Memory-efficient adaptation (up to 2x faster, 70% less VRAM):

```python
from training_hub import lora_sft

result = lora_sft(
    model_path="Qwen/Qwen2.5-7B-Instruct",
    data_path="./training_data.jsonl",
    ckpt_output_dir="./outputs",
    lora_r=16,
    lora_alpha=32,
    num_epochs=3,
    learning_rate=2e-4,
)
```

**QLoRA (4-bit):** Add `load_in_4bit=True` for large models on limited VRAM.
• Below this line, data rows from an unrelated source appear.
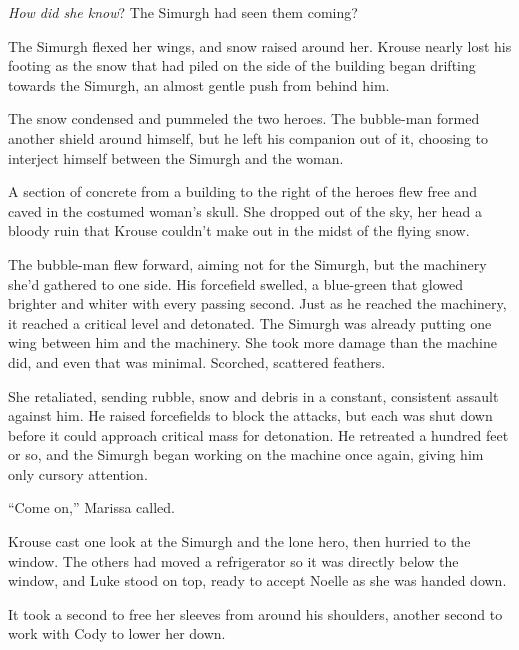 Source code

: \emph{How did she know}?  The Simurgh had seen them coming?



The Simurgh flexed her wings, and snow raised around her.  Krouse nearly lost his footing as the snow that had piled on the side of the building began drifting towards the Simurgh, an almost gentle push from behind him.



The snow condensed and pummeled the two heroes.  The bubble-man formed another shield around himself, but he left his companion out of it, choosing to interject himself between the Simurgh and the woman.



A section of concrete from a building to the right of the heroes flew free and caved in the costumed woman's skull.  She dropped out of the sky, her head a bloody ruin that Krouse couldn't make out in the midst of the flying snow.



The bubble-man flew forward, aiming not for the Simurgh, but the machinery she'd gathered to one side.  His forcefield swelled, a blue-green that glowed brighter and whiter with every passing second.  Just as he reached the machinery, it reached a critical level and detonated.  The Simurgh was already putting one wing between him and the machinery.  She took more damage than the machine did, and even that was minimal.  Scorched, scattered feathers.



She retaliated, sending rubble, snow and debris in a constant, consistent assault against him.  He raised forcefields to block the attacks, but each was shut down before it could approach critical mass for detonation.  He retreated a hundred feet or so, and the Simurgh began working on the machine once again, giving him only cursory attention.



``Come on,'' Marissa called.



Krouse cast one look at the Simurgh and the lone hero, then hurried to the window.  The others had moved a refrigerator so it was directly below the window, and Luke stood on top, ready to accept Noelle as she was handed down.



It took a second to free her sleeves from around his shoulders, another second to work with Cody to lower her down.



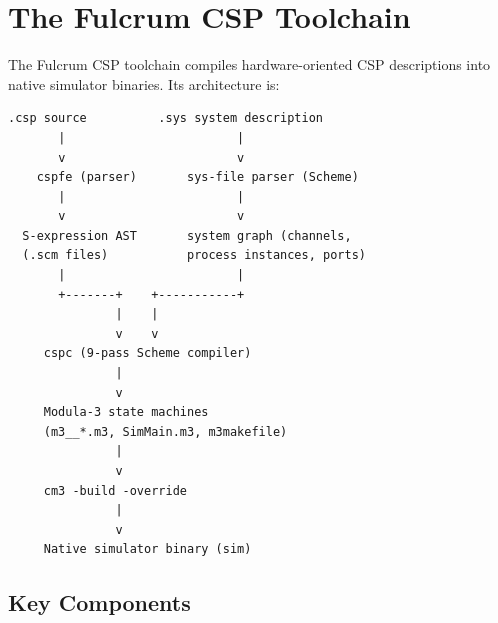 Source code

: \documentclass[11pt]{article}
\begin{document}
\section{The Fulcrum CSP Toolchain}

The Fulcrum CSP toolchain compiles hardware-oriented CSP descriptions
into native simulator binaries.  Its architecture is:

\begin{Verbatim}[samepage=true]
  .csp source          .sys system description
       |                        |
       v                        v
    cspfe (parser)       sys-file parser (Scheme)
       |                        |
       v                        v
  S-expression AST       system graph (channels,
  (.scm files)           process instances, ports)
       |                        |
       +-------+    +-----------+
               |    |
               v    v
     cspc (9-pass Scheme compiler)
               |
               v
     Modula-3 state machines
     (m3__*.m3, SimMain.m3, m3makefile)
               |
               v
     cm3 -build -override
               |
               v
     Native simulator binary (sim)
\end{Verbatim}

\subsection{Key Components}
\end{document}

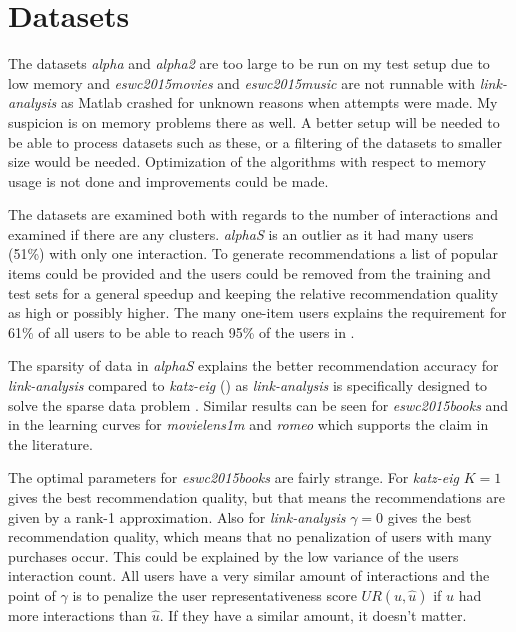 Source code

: \section{Datasets}

The datasets \textit{alpha} and \textit{alpha2} are too large to be run on my test setup due to low memory and \textit{eswc2015movies} and \textit{eswc2015music} are not runnable with \textit{link-analysis} as Matlab crashed for unknown reasons when attempts were made. My suspicion is on memory problems there as well. A better setup will be needed to be able to process datasets such as these, or a filtering of the datasets to smaller size would be needed. Optimization of the algorithms with respect to memory usage is not done and improvements could be made.

The datasets are examined both with regards to the number of interactions and examined if there are any clusters. \textit{alphaS} is an outlier as it had many users (51\%) with only one interaction. To generate recommendations a list of popular items could be provided and the users could be removed from the training and test sets for a general speedup and keeping the relative recommendation quality as high or possibly higher. The many one-item users explains the requirement for 61\% of all users to be able to reach 95\% of the users in .

The sparsity of data in \textit{alphaS} explains the better recommendation accuracy for \textit{link-analysis} compared to \textit{katz-eig} () as \textit{link-analysis} is specifically designed to solve the sparse data problem \citep{huang2004link, huang2007comparison}. Similar results can be seen for \textit{eswc2015books} and in the learning curves for \textit{movielens1m} and \textit{romeo} which supports the claim in the literature.

The optimal parameters for \textit{eswc2015books} are fairly strange. For \textit{katz-eig} $K = 1$ gives the best recommendation quality, but that means the recommendations are given by a rank-1 approximation. Also for \textit{link-analysis} $\gamma = 0$ gives the best recommendation quality, which means that no penalization of users with many purchases occur. This could be explained by the low variance of the users interaction count. All users have a very similar amount of interactions and the point of $\gamma$ is to penalize the user representativeness score $UR(u, \hat{u})$ if $u$ had more interactions than $\hat{u}$. If they have a similar amount, it doesn't matter.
### OSFT (Continual Learning)

Adapt without catastrophic forgetting:

```python
from training_hub import osft

result = osft(
    model_path="meta-llama/Llama-3.1-8B-Instruct",
    data_path="./domain_data.jsonl",
    ckpt_output_dir="./checkpoints",
    unfreeze_rank_ratio=0.25,
    effective_batch_size=16,
    learning_rate=2e-5,
)
```

For all parameters, see [ALGORITHMS.md](ALGORITHMS.md).

## Hardware Support

| Hardware | VRAM | Best For |
|----------|------|----------|
| RTX 5090 | 32GB | 8B LoRA, 70B QLoRA |
| DGX Spark | 128GB | 70B SFT |
| H100 | 80GB | 14B SFT, 70B LoRA |
| 8×H100 | 640GB | 70B SFT |

```bash
# Check if your config fits
python scripts/estimate_memory.py \
  --model meta-llama/Llama-3.1-70B-Instruct \
  --method lora \
  --hardware h100 \
  --num-gpus 8
```

For hardware-specific configs, see [HARDWARE.md](HARDWARE.md).

## Scaling

**Multi-GPU:**
```python
result = sft(..., nproc_per_node=8)
```

**Multi-node:**
```python
result = sft(..., nnodes=2, node_rank=0, nproc_per_node=8, rdzv_endpoint="0.0.0.0:29500")
```

For Slurm, Kubernetes, and datacenter deployments, see [SCALE.md](SCALE.md).

## Algorithm Selection

| Scenario | Method |
|----------|--------|
| First-time fine-tuning, large dataset | SFT |
| Memory constrained | LoRA |
| Very large model (70B+), limited VRAM | LoRA + QLoRA |
| Preserve existing capabilities | OSFT |
| Domain adaptation, small dataset | OSFT |

## Documentation

| Topic | File |
|-------|------|
| Hardware profiles & configs | [HARDWARE.md](HARDWARE.md) |
| All algorithm parameters | [ALGORITHMS.md](ALGORITHMS.md) |
| Data formats & conversion | [DATA-FORMATS.md](DATA-FORMATS.md) |
| Datacenter & cluster setup | [SCALE.md](SCALE.md) |
| Model evaluation | [EVALUATION.md](EVALUATION.md) |
| vLLM inference & serving | [INFERENCE.md](INFERENCE.md) |
| Advanced techniques | [ADVANCED.md](ADVANCED.md) |
| Model-specific configs | [MODELS.md](MODELS.md) |
| Troubleshooting | [TROUBLESHOOTING.md](TROUBLESHOOTING.md) |
| Distributed training | [DISTRIBUTED.md](DISTRIBUTED.md) |

## Utility Scripts

| Script | Purpose |
|--------|---------|
| `recommend_config.py` | Generate optimal config for model + hardware |
| `estimate_memory.py` | Estimate GPU memory requirements |
| `validate_dataset.py` | Validate JSONL dataset format |
| `convert_to_jsonl.py` | Convert CSV, Alpaca, ShareGPT to JSONL |

## Troubleshooting

**CUDA OOM:** Reduce `max_tokens_per_gpu`, use LoRA + QLoRA, or add GPUs

**Dataset errors:** Run `python scripts/validate_dataset.py` first

**LoRA multi-GPU:** Requires `torchrun --nproc-per-node=N script.py`

**Training diverges:** Lower `learning_rate` (try 1e-5 for SFT, 1e-4 for LoRA)

For more, see [TROUBLESHOOTING.md](TROUBLESHOOTING.md).